START RECORDS TO USE

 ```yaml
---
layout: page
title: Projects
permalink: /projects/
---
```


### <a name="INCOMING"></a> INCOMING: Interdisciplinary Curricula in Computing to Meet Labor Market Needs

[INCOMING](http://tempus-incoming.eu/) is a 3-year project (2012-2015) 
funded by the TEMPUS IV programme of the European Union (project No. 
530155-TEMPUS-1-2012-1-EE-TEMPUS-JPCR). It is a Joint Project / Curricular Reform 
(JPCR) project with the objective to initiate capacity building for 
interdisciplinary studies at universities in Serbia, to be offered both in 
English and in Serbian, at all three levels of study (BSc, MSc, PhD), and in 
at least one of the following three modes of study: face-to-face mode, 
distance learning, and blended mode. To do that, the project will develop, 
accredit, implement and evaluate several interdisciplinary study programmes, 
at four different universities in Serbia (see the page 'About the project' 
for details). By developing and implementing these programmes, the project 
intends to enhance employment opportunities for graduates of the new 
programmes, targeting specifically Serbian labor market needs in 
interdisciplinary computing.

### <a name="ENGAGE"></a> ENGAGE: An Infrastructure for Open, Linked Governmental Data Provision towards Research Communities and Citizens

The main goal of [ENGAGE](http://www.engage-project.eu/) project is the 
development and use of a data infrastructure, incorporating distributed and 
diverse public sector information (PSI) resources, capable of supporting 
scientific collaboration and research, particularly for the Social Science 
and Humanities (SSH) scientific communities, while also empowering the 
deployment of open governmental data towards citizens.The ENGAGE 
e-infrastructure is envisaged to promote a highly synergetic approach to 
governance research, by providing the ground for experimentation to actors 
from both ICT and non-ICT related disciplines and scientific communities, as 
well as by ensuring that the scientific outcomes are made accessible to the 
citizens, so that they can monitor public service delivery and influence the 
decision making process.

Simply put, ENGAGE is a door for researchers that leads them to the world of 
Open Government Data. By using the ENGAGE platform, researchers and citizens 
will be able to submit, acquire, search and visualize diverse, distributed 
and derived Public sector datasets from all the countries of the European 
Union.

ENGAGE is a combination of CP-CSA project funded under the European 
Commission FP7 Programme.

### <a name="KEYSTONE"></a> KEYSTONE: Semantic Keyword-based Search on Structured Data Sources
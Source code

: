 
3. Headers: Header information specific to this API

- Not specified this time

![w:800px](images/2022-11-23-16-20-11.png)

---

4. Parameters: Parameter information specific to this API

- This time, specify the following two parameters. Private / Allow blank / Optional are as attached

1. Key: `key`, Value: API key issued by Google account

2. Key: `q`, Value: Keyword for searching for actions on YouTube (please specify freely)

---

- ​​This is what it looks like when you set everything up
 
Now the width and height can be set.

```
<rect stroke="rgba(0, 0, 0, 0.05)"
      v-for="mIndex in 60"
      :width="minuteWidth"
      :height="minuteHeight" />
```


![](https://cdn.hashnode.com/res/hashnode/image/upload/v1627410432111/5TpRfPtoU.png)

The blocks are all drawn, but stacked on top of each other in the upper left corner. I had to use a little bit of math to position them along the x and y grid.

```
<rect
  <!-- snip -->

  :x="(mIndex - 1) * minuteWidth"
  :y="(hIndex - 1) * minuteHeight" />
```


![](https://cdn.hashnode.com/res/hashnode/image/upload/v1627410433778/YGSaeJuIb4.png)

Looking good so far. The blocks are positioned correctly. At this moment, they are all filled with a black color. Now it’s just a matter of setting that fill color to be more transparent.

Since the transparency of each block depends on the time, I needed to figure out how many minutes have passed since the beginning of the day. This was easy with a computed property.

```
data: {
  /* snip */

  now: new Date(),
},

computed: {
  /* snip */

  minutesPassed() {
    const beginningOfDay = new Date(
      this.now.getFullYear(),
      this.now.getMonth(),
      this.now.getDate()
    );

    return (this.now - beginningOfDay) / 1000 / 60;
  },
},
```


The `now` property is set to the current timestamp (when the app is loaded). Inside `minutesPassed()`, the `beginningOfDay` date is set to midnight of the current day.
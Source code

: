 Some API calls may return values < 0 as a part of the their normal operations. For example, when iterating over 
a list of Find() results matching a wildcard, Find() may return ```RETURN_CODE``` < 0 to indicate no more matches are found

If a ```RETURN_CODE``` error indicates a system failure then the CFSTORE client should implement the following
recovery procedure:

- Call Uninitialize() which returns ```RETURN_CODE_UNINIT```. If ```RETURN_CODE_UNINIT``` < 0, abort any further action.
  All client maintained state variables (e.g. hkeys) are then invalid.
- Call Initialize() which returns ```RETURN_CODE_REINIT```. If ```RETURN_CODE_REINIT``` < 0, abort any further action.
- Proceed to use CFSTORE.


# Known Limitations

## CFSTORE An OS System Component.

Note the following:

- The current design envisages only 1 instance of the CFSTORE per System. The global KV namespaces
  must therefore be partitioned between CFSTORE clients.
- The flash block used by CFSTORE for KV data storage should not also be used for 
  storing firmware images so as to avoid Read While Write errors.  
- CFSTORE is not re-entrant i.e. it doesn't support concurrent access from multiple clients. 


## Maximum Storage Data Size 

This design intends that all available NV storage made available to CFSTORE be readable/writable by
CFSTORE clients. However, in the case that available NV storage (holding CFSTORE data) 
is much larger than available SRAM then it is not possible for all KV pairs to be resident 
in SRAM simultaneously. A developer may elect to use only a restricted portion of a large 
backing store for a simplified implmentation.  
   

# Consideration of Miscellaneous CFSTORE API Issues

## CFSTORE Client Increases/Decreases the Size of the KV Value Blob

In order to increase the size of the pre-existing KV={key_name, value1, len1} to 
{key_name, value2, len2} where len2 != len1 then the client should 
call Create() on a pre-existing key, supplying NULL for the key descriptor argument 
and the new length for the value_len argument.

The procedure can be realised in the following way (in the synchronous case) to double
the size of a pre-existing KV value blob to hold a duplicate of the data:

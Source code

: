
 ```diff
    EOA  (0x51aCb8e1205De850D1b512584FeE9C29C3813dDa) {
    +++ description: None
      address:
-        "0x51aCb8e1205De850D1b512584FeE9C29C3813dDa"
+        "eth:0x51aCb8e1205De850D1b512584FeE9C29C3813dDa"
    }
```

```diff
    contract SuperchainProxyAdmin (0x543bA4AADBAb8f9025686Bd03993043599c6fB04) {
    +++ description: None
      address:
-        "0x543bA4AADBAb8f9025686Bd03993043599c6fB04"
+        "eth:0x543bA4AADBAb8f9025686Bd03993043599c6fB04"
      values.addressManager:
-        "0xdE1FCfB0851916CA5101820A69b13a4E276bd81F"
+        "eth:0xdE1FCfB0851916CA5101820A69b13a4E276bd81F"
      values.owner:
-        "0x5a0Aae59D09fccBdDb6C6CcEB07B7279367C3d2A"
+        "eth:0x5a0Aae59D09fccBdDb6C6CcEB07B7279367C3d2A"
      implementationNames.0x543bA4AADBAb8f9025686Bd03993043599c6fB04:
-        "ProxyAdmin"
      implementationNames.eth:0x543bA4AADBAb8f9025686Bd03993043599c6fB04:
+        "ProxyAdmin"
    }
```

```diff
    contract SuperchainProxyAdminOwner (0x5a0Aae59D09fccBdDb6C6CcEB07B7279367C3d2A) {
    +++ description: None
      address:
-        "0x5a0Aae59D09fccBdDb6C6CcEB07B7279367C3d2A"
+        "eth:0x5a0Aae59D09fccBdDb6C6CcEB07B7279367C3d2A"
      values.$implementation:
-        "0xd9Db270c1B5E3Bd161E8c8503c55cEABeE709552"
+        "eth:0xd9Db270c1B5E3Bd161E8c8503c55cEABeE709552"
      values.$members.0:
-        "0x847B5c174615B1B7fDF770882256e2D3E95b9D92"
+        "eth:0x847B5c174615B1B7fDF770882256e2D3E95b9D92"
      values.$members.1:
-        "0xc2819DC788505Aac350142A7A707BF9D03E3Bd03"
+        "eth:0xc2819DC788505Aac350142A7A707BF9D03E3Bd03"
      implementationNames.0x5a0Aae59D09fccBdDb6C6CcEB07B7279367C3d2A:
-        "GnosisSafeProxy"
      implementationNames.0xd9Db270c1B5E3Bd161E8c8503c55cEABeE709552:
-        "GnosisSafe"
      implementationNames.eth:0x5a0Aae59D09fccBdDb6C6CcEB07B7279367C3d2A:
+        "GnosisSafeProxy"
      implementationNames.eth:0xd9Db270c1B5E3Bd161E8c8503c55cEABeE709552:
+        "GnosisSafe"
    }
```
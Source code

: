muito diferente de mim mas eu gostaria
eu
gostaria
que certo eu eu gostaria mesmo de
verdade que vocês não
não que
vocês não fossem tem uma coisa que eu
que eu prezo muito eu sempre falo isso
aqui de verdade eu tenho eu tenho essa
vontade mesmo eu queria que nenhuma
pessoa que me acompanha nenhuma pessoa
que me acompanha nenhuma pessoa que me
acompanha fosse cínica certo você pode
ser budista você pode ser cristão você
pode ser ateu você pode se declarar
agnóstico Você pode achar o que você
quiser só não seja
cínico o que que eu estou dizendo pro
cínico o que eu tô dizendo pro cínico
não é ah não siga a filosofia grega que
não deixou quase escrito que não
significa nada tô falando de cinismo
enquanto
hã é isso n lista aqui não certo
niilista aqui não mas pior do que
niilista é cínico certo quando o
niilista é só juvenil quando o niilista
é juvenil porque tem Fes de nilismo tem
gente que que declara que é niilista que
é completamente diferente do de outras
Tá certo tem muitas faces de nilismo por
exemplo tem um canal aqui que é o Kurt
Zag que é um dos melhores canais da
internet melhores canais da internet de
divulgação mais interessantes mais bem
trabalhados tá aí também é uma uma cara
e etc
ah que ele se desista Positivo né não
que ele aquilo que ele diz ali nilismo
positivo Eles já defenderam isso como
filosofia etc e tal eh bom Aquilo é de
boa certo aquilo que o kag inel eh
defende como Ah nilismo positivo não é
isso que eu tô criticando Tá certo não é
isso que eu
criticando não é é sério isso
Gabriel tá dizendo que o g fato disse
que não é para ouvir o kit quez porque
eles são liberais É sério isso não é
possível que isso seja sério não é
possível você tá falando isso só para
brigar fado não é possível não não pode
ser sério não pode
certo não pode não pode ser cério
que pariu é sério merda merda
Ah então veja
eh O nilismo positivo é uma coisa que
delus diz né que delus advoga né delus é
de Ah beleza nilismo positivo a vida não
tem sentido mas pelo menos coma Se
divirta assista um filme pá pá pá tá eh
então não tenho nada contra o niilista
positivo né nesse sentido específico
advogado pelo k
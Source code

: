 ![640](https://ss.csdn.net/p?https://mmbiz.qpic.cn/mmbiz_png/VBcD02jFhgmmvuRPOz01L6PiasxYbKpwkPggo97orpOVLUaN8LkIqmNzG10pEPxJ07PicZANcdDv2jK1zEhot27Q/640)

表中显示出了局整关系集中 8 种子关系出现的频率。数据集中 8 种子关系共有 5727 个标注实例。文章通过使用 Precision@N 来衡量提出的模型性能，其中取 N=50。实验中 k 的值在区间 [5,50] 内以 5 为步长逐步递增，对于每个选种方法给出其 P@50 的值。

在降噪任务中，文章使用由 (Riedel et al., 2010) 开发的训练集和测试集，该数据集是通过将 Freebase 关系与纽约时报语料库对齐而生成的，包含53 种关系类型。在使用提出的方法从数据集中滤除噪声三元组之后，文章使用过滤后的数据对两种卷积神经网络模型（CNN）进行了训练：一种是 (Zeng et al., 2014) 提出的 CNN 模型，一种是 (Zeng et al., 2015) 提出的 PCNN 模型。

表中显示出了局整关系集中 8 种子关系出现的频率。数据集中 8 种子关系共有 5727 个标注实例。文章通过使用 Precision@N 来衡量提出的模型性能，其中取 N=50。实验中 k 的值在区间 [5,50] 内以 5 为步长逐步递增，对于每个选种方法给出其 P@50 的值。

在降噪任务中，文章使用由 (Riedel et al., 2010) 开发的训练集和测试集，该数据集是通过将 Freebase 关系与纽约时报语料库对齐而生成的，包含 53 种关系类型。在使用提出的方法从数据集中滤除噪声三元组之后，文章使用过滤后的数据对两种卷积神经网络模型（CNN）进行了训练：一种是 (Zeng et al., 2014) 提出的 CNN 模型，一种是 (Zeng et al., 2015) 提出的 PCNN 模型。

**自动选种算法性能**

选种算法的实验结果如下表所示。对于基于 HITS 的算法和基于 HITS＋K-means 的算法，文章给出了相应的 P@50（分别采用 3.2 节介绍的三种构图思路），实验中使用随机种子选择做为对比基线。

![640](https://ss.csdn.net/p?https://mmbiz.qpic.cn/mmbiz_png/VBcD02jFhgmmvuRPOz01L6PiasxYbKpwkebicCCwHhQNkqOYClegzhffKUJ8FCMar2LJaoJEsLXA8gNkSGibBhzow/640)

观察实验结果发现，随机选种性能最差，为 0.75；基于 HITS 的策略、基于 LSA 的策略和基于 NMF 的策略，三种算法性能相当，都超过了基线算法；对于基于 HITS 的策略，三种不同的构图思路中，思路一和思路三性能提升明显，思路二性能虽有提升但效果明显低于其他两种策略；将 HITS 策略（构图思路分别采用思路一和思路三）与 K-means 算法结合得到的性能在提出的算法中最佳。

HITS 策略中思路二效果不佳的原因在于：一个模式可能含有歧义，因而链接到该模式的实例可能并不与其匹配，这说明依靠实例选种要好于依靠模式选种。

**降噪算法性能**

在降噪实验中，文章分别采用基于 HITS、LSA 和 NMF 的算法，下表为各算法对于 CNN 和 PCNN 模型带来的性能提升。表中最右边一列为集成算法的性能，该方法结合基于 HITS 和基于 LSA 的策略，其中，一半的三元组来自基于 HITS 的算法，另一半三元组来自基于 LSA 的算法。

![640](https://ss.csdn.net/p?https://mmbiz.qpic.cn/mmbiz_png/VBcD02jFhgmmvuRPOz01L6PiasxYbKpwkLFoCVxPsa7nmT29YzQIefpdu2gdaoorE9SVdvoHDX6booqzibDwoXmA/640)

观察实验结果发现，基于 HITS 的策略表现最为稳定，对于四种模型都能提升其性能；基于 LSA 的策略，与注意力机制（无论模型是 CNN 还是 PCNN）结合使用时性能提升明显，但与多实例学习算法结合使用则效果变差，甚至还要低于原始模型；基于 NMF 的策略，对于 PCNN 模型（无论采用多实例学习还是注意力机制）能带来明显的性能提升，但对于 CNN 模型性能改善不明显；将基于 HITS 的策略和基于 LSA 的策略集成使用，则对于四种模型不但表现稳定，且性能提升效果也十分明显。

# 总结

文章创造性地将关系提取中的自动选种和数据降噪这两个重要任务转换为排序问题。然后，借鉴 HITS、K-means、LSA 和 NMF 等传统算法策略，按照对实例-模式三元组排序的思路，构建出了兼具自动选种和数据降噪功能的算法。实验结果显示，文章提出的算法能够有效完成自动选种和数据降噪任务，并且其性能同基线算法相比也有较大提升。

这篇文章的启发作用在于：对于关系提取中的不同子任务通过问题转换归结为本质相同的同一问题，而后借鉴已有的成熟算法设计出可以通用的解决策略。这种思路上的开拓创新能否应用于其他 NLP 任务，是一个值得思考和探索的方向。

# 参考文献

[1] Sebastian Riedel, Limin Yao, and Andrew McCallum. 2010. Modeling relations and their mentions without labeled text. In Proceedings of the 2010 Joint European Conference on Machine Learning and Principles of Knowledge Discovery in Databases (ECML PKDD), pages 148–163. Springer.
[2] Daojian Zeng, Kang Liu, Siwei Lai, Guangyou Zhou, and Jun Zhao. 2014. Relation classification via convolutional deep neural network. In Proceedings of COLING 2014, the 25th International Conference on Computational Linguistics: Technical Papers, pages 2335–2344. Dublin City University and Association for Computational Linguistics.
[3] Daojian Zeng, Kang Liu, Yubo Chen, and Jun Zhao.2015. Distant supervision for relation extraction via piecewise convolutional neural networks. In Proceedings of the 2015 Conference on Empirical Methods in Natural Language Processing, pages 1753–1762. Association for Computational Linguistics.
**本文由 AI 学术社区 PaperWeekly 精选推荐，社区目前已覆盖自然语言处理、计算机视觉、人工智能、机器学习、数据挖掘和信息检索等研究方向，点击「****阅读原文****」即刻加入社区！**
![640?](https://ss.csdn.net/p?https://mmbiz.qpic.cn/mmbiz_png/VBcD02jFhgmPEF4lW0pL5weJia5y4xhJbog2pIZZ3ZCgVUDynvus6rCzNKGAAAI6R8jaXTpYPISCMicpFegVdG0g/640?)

END RECORDS TO USE

**WHAT NEEDS TO BE DONE**
Lines in the data that include the word "sentido" should all be copied.

**THE ANSWER**
tem sentido mas pelo menos coma Se
positivo né nesse sentido específico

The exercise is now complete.